• About this exercise: Everything in the listing below has to be repeated exactly, except the pictures.
○ ○ ○ ○ ○ ○ ○
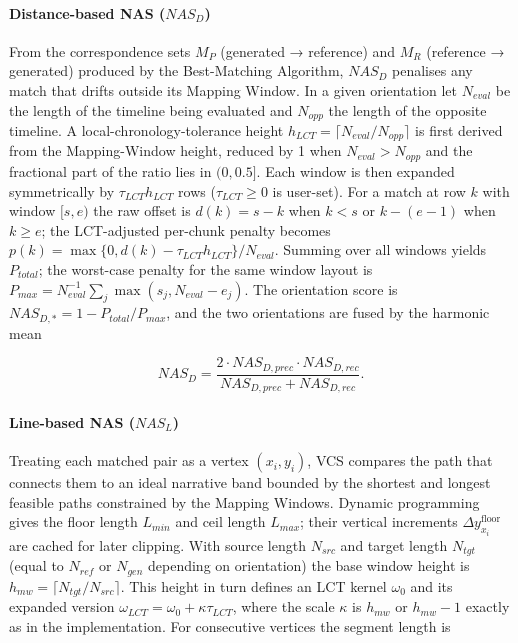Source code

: \documentclass[letterpaper]{article} %
\begin{document}
\paragraph{Distance-based NAS ($NAS_D$)}
From the correspondence sets $M_P$ (generated → reference) and $M_R$ (reference → generated) produced by the Best-Matching Algorithm, $NAS_D$ penalises any match that drifts outside its Mapping Window. In a given orientation let $N_{eval}$ be the length of the timeline being evaluated and $N_{opp}$ the length of the opposite timeline. A local-chronology-tolerance height $h_{LCT} = \lceil N_{eval}/N_{opp} \rceil$ is first derived from the Mapping-Window height, reduced by 1 when $N_{eval} > N_{opp}$ and the fractional part of the ratio lies in $(0, 0.5]$. Each window is then expanded symmetrically by $\tau_{LCT} h_{LCT}$ rows ($\tau_{LCT} \geq 0$ is user-set). For a match at row $k$ with window $[s,e)$ the raw offset is $d(k) = s - k$ when $k < s$ or $k - (e-1)$ when $k \geq e$; the LCT-adjusted per-chunk penalty becomes $p(k) = \max\{0, d(k) - \tau_{LCT} h_{LCT}\}/N_{eval}$. Summing over all windows yields $P_{total}$; the worst-case penalty for the same window layout is $P_{max} = N_{eval}^{-1} \sum_j \max(s_j, N_{eval} - e_j)$. The orientation score is $NAS_{D,*} = 1 - P_{total}/P_{max}$, and the two orientations are fused by the harmonic mean

\begin{equation}
NAS_D = \frac{2 \cdot NAS_{D,prec} \cdot NAS_{D,rec}}{NAS_{D,prec} + NAS_{D,rec}}.
\end{equation}

\paragraph{Line-based NAS ($NAS_L$)}
Treating each matched pair as a vertex $(x_i, y_i)$, VCS compares the path that connects them to an ideal narrative band bounded by the shortest and longest feasible paths constrained by the Mapping Windows. Dynamic programming gives the floor length $L_{min}$ and ceil length $L_{max}$; their vertical increments $\Delta y_{x_i}^{\text{floor}}$ are cached for later clipping. With source length $N_{src}$ and target length $N_{tgt}$ (equal to $N_{ref}$ or $N_{gen}$ depending on orientation) the base window height is $h_{mw} = \lceil N_{tgt}/N_{src} \rceil$. This height in turn defines an LCT kernel $\omega_0$ and its expanded version $\omega_{LCT} = \omega_0 + \kappa \tau_{LCT}$, where the scale $\kappa$ is $h_{mw}$ or $h_{mw} - 1$ exactly as in the implementation. For consecutive vertices the segment length is
\end{document}
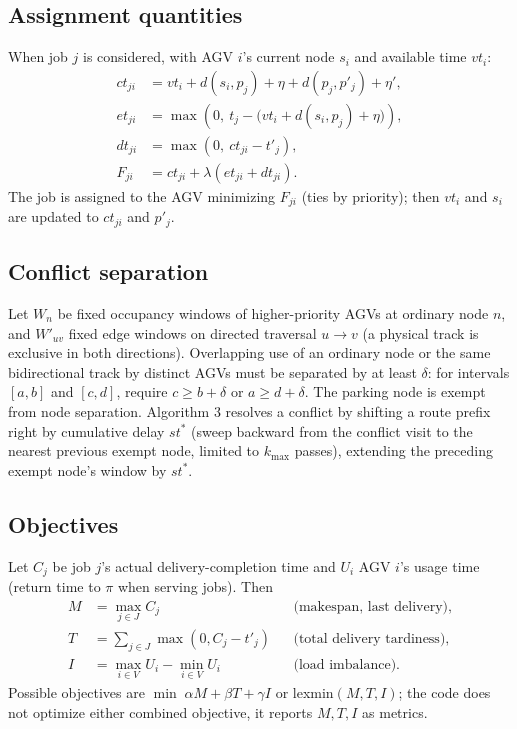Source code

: \subsection{Assignment quantities}
When job $j$ is considered, with AGV $i$'s current node $s_i$ and available time $vt_i$:
\begin{align*}
  ct_{ji} &= vt_i + d(s_i,p_j) + \eta + d(p_j,p'_j) + \eta',\\
  et_{ji} &= \max\!\left(0,\ t_j-\bigl(vt_i+d(s_i,p_j)+\eta\bigr)\right),\\
  dt_{ji} &= \max(0,\ ct_{ji}-t'_j),\\
  F_{ji} &= ct_{ji}+\lambda(et_{ji}+dt_{ji}).
\end{align*}
The job is assigned to the AGV minimizing $F_{ji}$ (ties by priority); then $vt_i$ and $s_i$ are updated to $ct_{ji}$ and $p'_j$.

\subsection{Conflict separation}
Let $W_n$ be fixed occupancy windows of higher-priority AGVs at ordinary node $n$, and $W'_{uv}$ fixed edge windows on directed traversal $u\to v$ (a physical track is exclusive in both directions). Overlapping use of an ordinary node or the same bidirectional track by distinct AGVs must be separated by at least $\delta$: for intervals $[a,b]$ and $[c,d]$, require $c\ge b+\delta$ or $a\ge d+\delta$. The parking node is exempt from node separation. Algorithm 3 resolves a conflict by shifting a route prefix right by cumulative delay $st^*$ (sweep backward from the conflict visit to the nearest previous exempt node, limited to $k_{\max}$ passes), extending the preceding exempt node's window by $st^*$.

\subsection{Objectives}
Let $C_j$ be job $j$'s actual delivery-completion time and $U_i$ AGV $i$'s usage time (return time to $\pi$ when serving jobs). Then
\begin{align*}
  M &= \max_{j\in J} C_j &&\text{(makespan, last delivery)},\\
  T &= \sum_{j\in J}\max(0,C_j-t'_j) &&\text{(total delivery tardiness)},\\
  I &= \max_{i\in V}U_i-\min_{i\in V}U_i &&\text{(load imbalance)}.
\end{align*}
Possible objectives are $\min\;\alpha M+\beta T+\gamma I$ or lexmin$(M,T,I)$; the code does not optimize either combined objective, it reports $M,T,I$ as metrics.

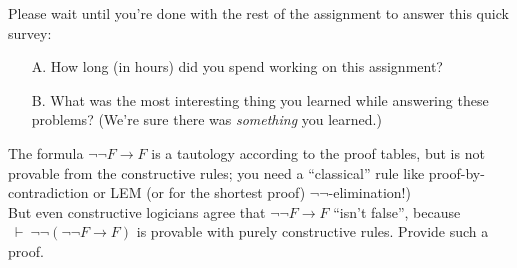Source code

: \documentclass[12pt,letterpaper,boxed,cm]{hmcpset}
\newcommand{\ra}[0]{\rightarrow}
\newcommand{\cp}[0]{~\vdash~}
\begin{document}
\begin{solution}
    \vfill
\end{solution}
\newpage

\begin{problem} Please wait until you’re done with the rest of the assignment to answer this quick survey:
    \begin{enumerate}
        \item [A.] How long (in hours) did you spend working on this assignment?
        \item [B.] What was the most interesting thing you learned while answering these problems? (We’re sure there was \emph{something} you learned.)
    \end{enumerate}
\end{problem}

\begin{solution}
    \vfill
\end{solution}
\newpage

\begin{problem} The formula $\neg\neg F \ra F$ is a tautology according to the proof tables, but is not provable from the constructive rules; you need a ``classical'' rule like proof-by-contradiction or LEM (or for the shortest proof) $\neg\neg$-elimination!)\\

    But even constructive logicians agree that $\neg\neg F \ra F$ ``isn’t false'', because\\$\cp \neg\neg(\neg\neg F \ra F)$ is provable with purely constructive rules. Provide such a proof.
\end{problem}

\begin{solution}
    \vfill
\end{solution}
\newpage
\end{document}
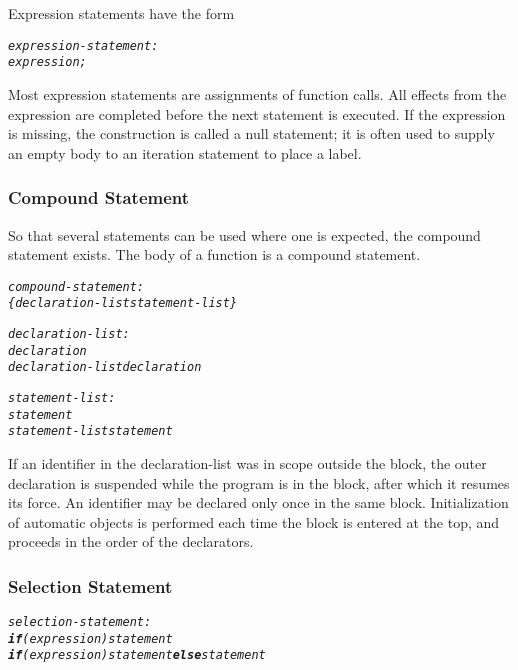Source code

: \documentclass[12pt]{report}
\begin{document}
Expression statements have the form 

\begin{alltt}\begin{singlespace}
         \textit{expression-statement:}
              \textit{expression;}\end{singlespace}
\end{alltt}

Most expression statements are assignments of function calls. All effects from the expression are completed before the next statement is executed. If the expression is missing, the construction is called a null statement; it is often used to supply an empty body to an iteration statement to place a label.

\subsubsection{Compound Statement}

So that several statements can be used where one is expected, the compound statement exists. The body of a function is a compound statement.

\begin{alltt}\begin{singlespace}
         \textit{compound-statement:}
              \textit{\{ declaration-list statement-list \}}
              
         \textit{declaration-list:}
              \textit{declaration}
              \textit{declaration-list declaration}
              
         \textit{statement-list:}
              \textit{statement}
              \textit{statement-list statement}\end{singlespace}
\end{alltt}

If an identifier in the declaration-list was in scope outside the block, the outer declaration is suspended while the program is in the block, after which it resumes its force. An identifier may be declared only once in the same block. Initialization of automatic objects is performed each time the block is entered at the top, and proceeds in the order of the declarators. 

\subsubsection{Selection Statement}

\begin{alltt}\begin{singlespace}
         \textit{selection-statement:}
              \textit{\textbf{if} (expression) statement}
              \textit{\textbf{if} (expression) statement \textbf{else} statement}\end{singlespace}
\end{alltt}
\end{document}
○ ○ ○ ○ ○ ○ ○
• Written answer:
Source code

: \documentclass[letterpaper]{article} %
\begin{document}
\paragraph{Distance-based NAS ($NAS_D$)}
From the correspondence sets $M_P$ (generated → reference) and $M_R$ (reference → generated) produced by the Best-Matching Algorithm, $NAS_D$ penalises any match that drifts outside its Mapping Window. In a given orientation let $N_{eval}$ be the length of the timeline being evaluated and $N_{opp}$ the length of the opposite timeline. A local-chronology-tolerance height $h_{LCT} = \lceil N_{eval}/N_{opp} \rceil$ is first derived from the Mapping-Window height, reduced by 1 when $N_{eval} > N_{opp}$ and the fractional part of the ratio lies in $(0, 0.5]$. Each window is then expanded symmetrically by $\tau_{LCT} h_{LCT}$ rows ($\tau_{LCT} \geq 0$ is user-set). For a match at row $k$ with window $[s,e)$ the raw offset is $d(k) = s - k$ when $k < s$ or $k - (e-1)$ when $k \geq e$; the LCT-adjusted per-chunk penalty becomes $p(k) = \max\{0, d(k) - \tau_{LCT} h_{LCT}\}/N_{eval}$. Summing over all windows yields $P_{total}$; the worst-case penalty for the same window layout is $P_{max} = N_{eval}^{-1} \sum_j \max(s_j, N_{eval} - e_j)$. The orientation score is $NAS_{D,*} = 1 - P_{total}/P_{max}$, and the two orientations are fused by the harmonic mean

\begin{equation}
NAS_D = \frac{2 \cdot NAS_{D,prec} \cdot NAS_{D,rec}}{NAS_{D,prec} + NAS_{D,rec}}.
\end{equation}

\paragraph{Line-based NAS ($NAS_L$)}
Treating each matched pair as a vertex $(x_i, y_i)$, VCS compares the path that connects them to an ideal narrative band bounded by the shortest and longest feasible paths constrained by the Mapping Windows. Dynamic programming gives the floor length $L_{min}$ and ceil length $L_{max}$; their vertical increments $\Delta y_{x_i}^{\text{floor}}$ are cached for later clipping. With source length $N_{src}$ and target length $N_{tgt}$ (equal to $N_{ref}$ or $N_{gen}$ depending on orientation) the base window height is $h_{mw} = \lceil N_{tgt}/N_{src} \rceil$. This height in turn defines an LCT kernel $\omega_0$ and its expanded version $\omega_{LCT} = \omega_0 + \kappa \tau_{LCT}$, where the scale $\kappa$ is $h_{mw}$ or $h_{mw} - 1$ exactly as in the implementation. For consecutive vertices the segment length is
\end{document}
Source code

: \subsection{Assignment quantities}
When job $j$ is considered, with AGV $i$'s current node $s_i$ and available time $vt_i$:
\begin{align*}
  ct_{ji} &= vt_i + d(s_i,p_j) + \eta + d(p_j,p'_j) + \eta',\\
  et_{ji} &= \max\!\left(0,\ t_j-\bigl(vt_i+d(s_i,p_j)+\eta\bigr)\right),\\
  dt_{ji} &= \max(0,\ ct_{ji}-t'_j),\\
  F_{ji} &= ct_{ji}+\lambda(et_{ji}+dt_{ji}).
\end{align*}
The job is assigned to the AGV minimizing $F_{ji}$ (ties by priority); then $vt_i$ and $s_i$ are updated to $ct_{ji}$ and $p'_j$.

\subsection{Conflict separation}
Let $W_n$ be fixed occupancy windows of higher-priority AGVs at ordinary node $n$, and $W'_{uv}$ fixed edge windows on directed traversal $u\to v$ (a physical track is exclusive in both directions). Overlapping use of an ordinary node or the same bidirectional track by distinct AGVs must be separated by at least $\delta$: for intervals $[a,b]$ and $[c,d]$, require $c\ge b+\delta$ or $a\ge d+\delta$. The parking node is exempt from node separation. Algorithm 3 resolves a conflict by shifting a route prefix right by cumulative delay $st^*$ (sweep backward from the conflict visit to the nearest previous exempt node, limited to $k_{\max}$ passes), extending the preceding exempt node's window by $st^*$.

\subsection{Objectives}
Let $C_j$ be job $j$'s actual delivery-completion time and $U_i$ AGV $i$'s usage time (return time to $\pi$ when serving jobs). Then
\begin{align*}
  M &= \max_{j\in J} C_j &&\text{(makespan, last delivery)},\\
  T &= \sum_{j\in J}\max(0,C_j-t'_j) &&\text{(total delivery tardiness)},\\
  I &= \max_{i\in V}U_i-\min_{i\in V}U_i &&\text{(load imbalance)}.
\end{align*}
Possible objectives are $\min\;\alpha M+\beta T+\gamma I$ or lexmin$(M,T,I)$; the code does not optimize either combined objective, it reports $M,T,I$ as metrics.

Source code

: \documentclass[12pt,letterpaper,boxed,cm]{hmcpset}
\newcommand{\ra}[0]{\rightarrow}
\newcommand{\cp}[0]{~\vdash~}
\begin{document}
\begin{solution}
    \vfill
\end{solution}
\newpage

\begin{problem} Please wait until you’re done with the rest of the assignment to answer this quick survey:
    \begin{enumerate}
        \item [A.] How long (in hours) did you spend working on this assignment?
        \item [B.] What was the most interesting thing you learned while answering these problems? (We’re sure there was \emph{something} you learned.)
    \end{enumerate}
\end{problem}

\begin{solution}
    \vfill
\end{solution}
\newpage

\begin{problem} The formula $\neg\neg F \ra F$ is a tautology according to the proof tables, but is not provable from the constructive rules; you need a ``classical'' rule like proof-by-contradiction or LEM (or for the shortest proof) $\neg\neg$-elimination!)\\

    But even constructive logicians agree that $\neg\neg F \ra F$ ``isn’t false'', because\\$\cp \neg\neg(\neg\neg F \ra F)$ is provable with purely constructive rules. Provide such a proof.
\end{problem}

\begin{solution}
    \vfill
\end{solution}
\newpage
\end{document}
Source code

: \documentclass[12pt]{report}
\begin{document}
Expression statements have the form 

\begin{alltt}\begin{singlespace}
         \textit{expression-statement:}
              \textit{expression;}\end{singlespace}
\end{alltt}

Most expression statements are assignments of function calls. All effects from the expression are completed before the next statement is executed. If the expression is missing, the construction is called a null statement; it is often used to supply an empty body to an iteration statement to place a label.

\subsubsection{Compound Statement}

So that several statements can be used where one is expected, the compound statement exists. The body of a function is a compound statement.

\begin{alltt}\begin{singlespace}
         \textit{compound-statement:}
              \textit{\{ declaration-list statement-list \}}
              
         \textit{declaration-list:}
              \textit{declaration}
              \textit{declaration-list declaration}
              
         \textit{statement-list:}
              \textit{statement}
              \textit{statement-list statement}\end{singlespace}
\end{alltt}

If an identifier in the declaration-list was in scope outside the block, the outer declaration is suspended while the program is in the block, after which it resumes its force. An identifier may be declared only once in the same block. Initialization of automatic objects is performed each time the block is entered at the top, and proceeds in the order of the declarators. 

\subsubsection{Selection Statement}

\begin{alltt}\begin{singlespace}
         \textit{selection-statement:}
              \textit{\textbf{if} (expression) statement}
              \textit{\textbf{if} (expression) statement \textbf{else} statement}\end{singlespace}
\end{alltt}
\end{document}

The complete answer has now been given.